Thursday, November 30, 2023 03:30PM

You're invited to attend

 

 

"Interpretable Reduced-Complexity Models for Engineering Applications"

 

by

 

 

Katherine Asztalos

Postdoctoral Scholar | Transportation and Power Systems Division | Argonne National Laboratory

 

 

Thursday, November 30
3:30 - 4:30 p.m.
Clary Theater, Student Success Center

 

 

About the Seminar
Developing reduced-complexity models has become increasingly popular within the field of fluid mechanics. They can be utilized to represent complex systems in an optimal low-dimensional space, develop predictive models with reduced computational expense, and further uncover underlying dynamical information. These models may be developed from either a physics-based approach, in which the governing equations are utilized, or from data-driven methods, in which an array of training data for the system might be available. This talk discusses the use of data-driven and physics-based modeling methodologies to capture and predict complex fluid dynamical behavior for problems relevant to engineering applications such as unsteady aerodynamics and internal multiphase flows.  

 

About the Speaker:
Katherine Asztalos is a current postdoctoral scholar in the Transportation and Power Systems Division at Argonne National Laboratory.
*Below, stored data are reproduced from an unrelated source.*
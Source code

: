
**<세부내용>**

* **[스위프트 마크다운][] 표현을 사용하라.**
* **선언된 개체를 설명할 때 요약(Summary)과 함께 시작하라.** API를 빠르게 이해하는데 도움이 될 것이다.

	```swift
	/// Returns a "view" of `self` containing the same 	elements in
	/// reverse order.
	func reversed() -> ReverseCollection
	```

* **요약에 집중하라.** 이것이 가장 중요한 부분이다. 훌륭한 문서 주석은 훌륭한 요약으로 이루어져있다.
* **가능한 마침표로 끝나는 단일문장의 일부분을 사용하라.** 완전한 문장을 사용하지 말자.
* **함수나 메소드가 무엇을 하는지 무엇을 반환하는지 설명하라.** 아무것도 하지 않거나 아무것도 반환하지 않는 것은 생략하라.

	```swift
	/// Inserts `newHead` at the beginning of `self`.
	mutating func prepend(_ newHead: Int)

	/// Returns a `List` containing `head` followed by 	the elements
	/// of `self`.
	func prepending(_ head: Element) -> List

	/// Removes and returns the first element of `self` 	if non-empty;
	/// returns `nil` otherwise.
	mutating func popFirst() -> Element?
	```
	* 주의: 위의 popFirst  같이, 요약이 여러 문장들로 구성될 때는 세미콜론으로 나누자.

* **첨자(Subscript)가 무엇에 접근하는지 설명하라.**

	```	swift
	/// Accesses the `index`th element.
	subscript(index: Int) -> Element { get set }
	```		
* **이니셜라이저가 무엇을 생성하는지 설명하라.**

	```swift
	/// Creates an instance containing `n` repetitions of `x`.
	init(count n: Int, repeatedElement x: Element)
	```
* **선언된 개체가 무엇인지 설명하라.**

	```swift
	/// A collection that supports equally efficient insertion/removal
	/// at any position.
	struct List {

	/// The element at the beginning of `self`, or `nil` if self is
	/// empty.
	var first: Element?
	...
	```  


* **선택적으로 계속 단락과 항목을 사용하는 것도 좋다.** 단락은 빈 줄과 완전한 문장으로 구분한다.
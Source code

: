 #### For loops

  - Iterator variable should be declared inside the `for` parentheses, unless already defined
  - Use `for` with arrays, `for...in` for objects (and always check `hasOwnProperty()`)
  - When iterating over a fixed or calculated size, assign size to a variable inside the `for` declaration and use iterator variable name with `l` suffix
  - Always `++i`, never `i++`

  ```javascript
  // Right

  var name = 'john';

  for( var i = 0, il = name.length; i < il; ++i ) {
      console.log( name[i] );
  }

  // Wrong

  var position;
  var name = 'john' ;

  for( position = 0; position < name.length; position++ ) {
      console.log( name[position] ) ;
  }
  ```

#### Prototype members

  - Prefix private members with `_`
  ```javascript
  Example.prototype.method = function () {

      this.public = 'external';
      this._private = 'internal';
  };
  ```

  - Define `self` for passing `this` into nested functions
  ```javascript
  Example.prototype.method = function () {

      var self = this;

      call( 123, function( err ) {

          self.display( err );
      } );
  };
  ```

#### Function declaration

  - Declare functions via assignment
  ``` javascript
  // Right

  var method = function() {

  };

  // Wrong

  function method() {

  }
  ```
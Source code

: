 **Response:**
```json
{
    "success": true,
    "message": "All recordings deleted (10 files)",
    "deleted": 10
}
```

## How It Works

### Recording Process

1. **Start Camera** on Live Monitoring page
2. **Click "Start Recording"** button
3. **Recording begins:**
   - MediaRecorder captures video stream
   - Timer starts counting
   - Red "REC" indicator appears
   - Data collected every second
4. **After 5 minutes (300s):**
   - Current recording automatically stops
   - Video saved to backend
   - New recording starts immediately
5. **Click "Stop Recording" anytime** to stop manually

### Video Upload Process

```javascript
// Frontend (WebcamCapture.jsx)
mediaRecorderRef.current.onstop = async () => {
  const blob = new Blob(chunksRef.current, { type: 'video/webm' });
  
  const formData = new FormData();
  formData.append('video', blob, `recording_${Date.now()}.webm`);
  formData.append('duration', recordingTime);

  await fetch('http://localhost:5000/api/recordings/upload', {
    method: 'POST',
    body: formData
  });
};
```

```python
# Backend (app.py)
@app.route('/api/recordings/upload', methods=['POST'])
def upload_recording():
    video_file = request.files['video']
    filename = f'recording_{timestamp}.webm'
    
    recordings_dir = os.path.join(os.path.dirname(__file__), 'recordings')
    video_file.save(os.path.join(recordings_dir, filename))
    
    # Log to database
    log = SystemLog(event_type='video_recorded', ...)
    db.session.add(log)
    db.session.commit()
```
Her research interests lie primarily in reduced-order modeling and optimization of dynamical systems in fluid mechanics, computational fluid dynamics, internal multiphase flows, and flow control for unsteady aerodynamic applications. Dr. Asztalos received her PhD from the Illinois Institute of Technology in Mechanical and Aerospace Engineering in 2021 for modeling the aerodynamic response to impulsive active flow control. She also holds a Master of Engineering in Mechanical and Aerospace Engineering and a Bachelor of Science in Aerospace Engineering from the Illinois Institute of Technology.